My Lords, Amendment 38 in my name endeavours to fulfil the objectives of the pensions dashboard by ensuring people have access to all their pension entitlements. At the moment, they will be able to access entitlements under schemes only in their own name; they will not be able to access information about entitlements they may have because their husband, wife or partner has named them as a beneficiary under another scheme. More and more couples are both at work, and most pension schemes enable a beneficiary to provide for a surviving spouse. My amendment would enable a named beneficiary to access a dashboard where they had an interest. Without that information, that beneficiary will not know whether they have made adequate provision for their old age, which is a primary objective of the dashboard.
There may be other ways of achieving this objective. When a policy is taken out, beneficiaries could be sent a copy; I do not think this happens at the moment. They could be sent an annual statement, as the main policyholder is, or the main policyholder could be given the option of ticking a box so that beneficiaries can access the relevant dashboard with their consent. The point made in the amendment is a simple one: if the dashboard is to give people a complete picture so they can make informed judgments, they need to have access to this relevant information.
Amendment 43, supported by my noble friend Lord Flight, and Amendment 44 have a similar objective in enabling someone to see whether they have made enough provision for their old age by including relevant assets that can provide a pension income on the dashboard. The helpful policy brief says on page 45:
“Putting individuals in control of their data, dashboards should support engagement in pensions and planning for retirement.”
Planning for retirement involves more than pensions. Each Sunday, the Money section of the Sunday Times has a “Fame and Fortune” feature, in which there is a standard question:
Lord Flight (Con)
My Lords, I support Amendments 43 and 44 in the name of the noble Lord, Lord Young.
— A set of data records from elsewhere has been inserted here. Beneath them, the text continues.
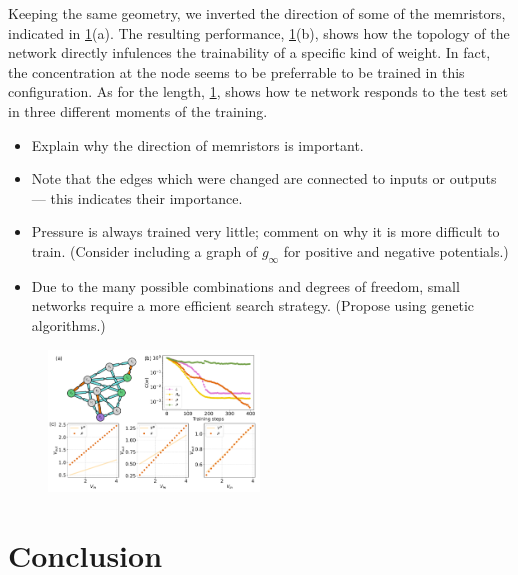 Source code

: \documentclass[reprint,superscriptaddress,prb,showkeys]{revtex4-2}
\begin{document}
Keeping the same geometry, we inverted the direction of some of the memristors, indicated in \cref{fig:lin_regr2}(a). The resulting performance, \cref{fig:lin_regr2}(b), shows how the topology of the network directly infulences the trainability of a specific kind of weight. In fact, the concentration at the node seems to be preferrable to be trained in this configuration. As for the length, \cref{fig:lin_regr2}, shows how te network responds to the test set in three different moments of the training.

\begin{itemize}
    \item Explain why the direction of memristors is important.
    \item Note that the edges which were changed are connected to inputs or outputs — this indicates their importance.
    \item Pressure is always trained very little; comment on why it is more difficult to train. (Consider including a graph of $g_{\infty}$ for positive and negative potentials.)
    \item Due to the many possible combinations and degrees of freedom, small networks require a more efficient search strategy. (Propose using genetic algorithms.)
\end{itemize}

\begin{figure}[h]
    \centering
    \includegraphics[width=0.5\textwidth]{plots/regression/G00010002.pdf}
    \caption{}\label{fig:lin_regr2}
\end{figure} 

\cleardoublepage
\section{Conclusion}

\appendix




\clearpage
 

\end{document}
He made the point that equity release is a growing source of income for people later in life. I would say it more strongly than that: I can imagine it being the biggest source of income for such people in 20 years’ time. I understand that the financial advisers who advise otherwise on pension fund matters are not qualified to advise generally on equity release. That has been substantially cleaned up, as it were, over the past 10 years so it is not a problem, but if the dashboard cannot include equity release, it does not meet its objective of setting out what people have to live on in older age. We do not want to delay wider progress but if equity release is not included quite speedily in the dashboard, it will not do its job.
My Lords, the purpose of Amendment 39 is to contain the delegated powers in the Bill so that they do not provide the power to authorise commercial dashboards to engage in transactional activities. Any authorisation regime to permit transactions should be addressed in a future Bill.
In a previous contribution, I sought to set out the policy still to be settled when the dashboard is focused on enabling individuals to view their pensions information in one place. When functionality is extended to the ability to transact on a commercial dashboard, the challenges and potential risks are even greater; there are multiple ways in which detriment to savers can occur. We should again remind ourselves that the dashboard project can extend to the whole of the UK pension system—public and private—embracing many millions of people. Allowing transactions over dashboards needs separate and clear consideration. It cannot be implicitly tucked into the delegated powers in this Bill.
Issues of private and public good will be impacted by whether the dashboard is fit for purpose when it comes to transactions: private good at the individual level and public good at the whole pension system level. I have yet to see the behavioural outcomes strategy associated with the dashboard. I assume the Government are not agnostic on the matter, given that the state supports the long-term saving system with some £45 billion of tax relief, so they will have a direct interest in knowing that the outcomes are good.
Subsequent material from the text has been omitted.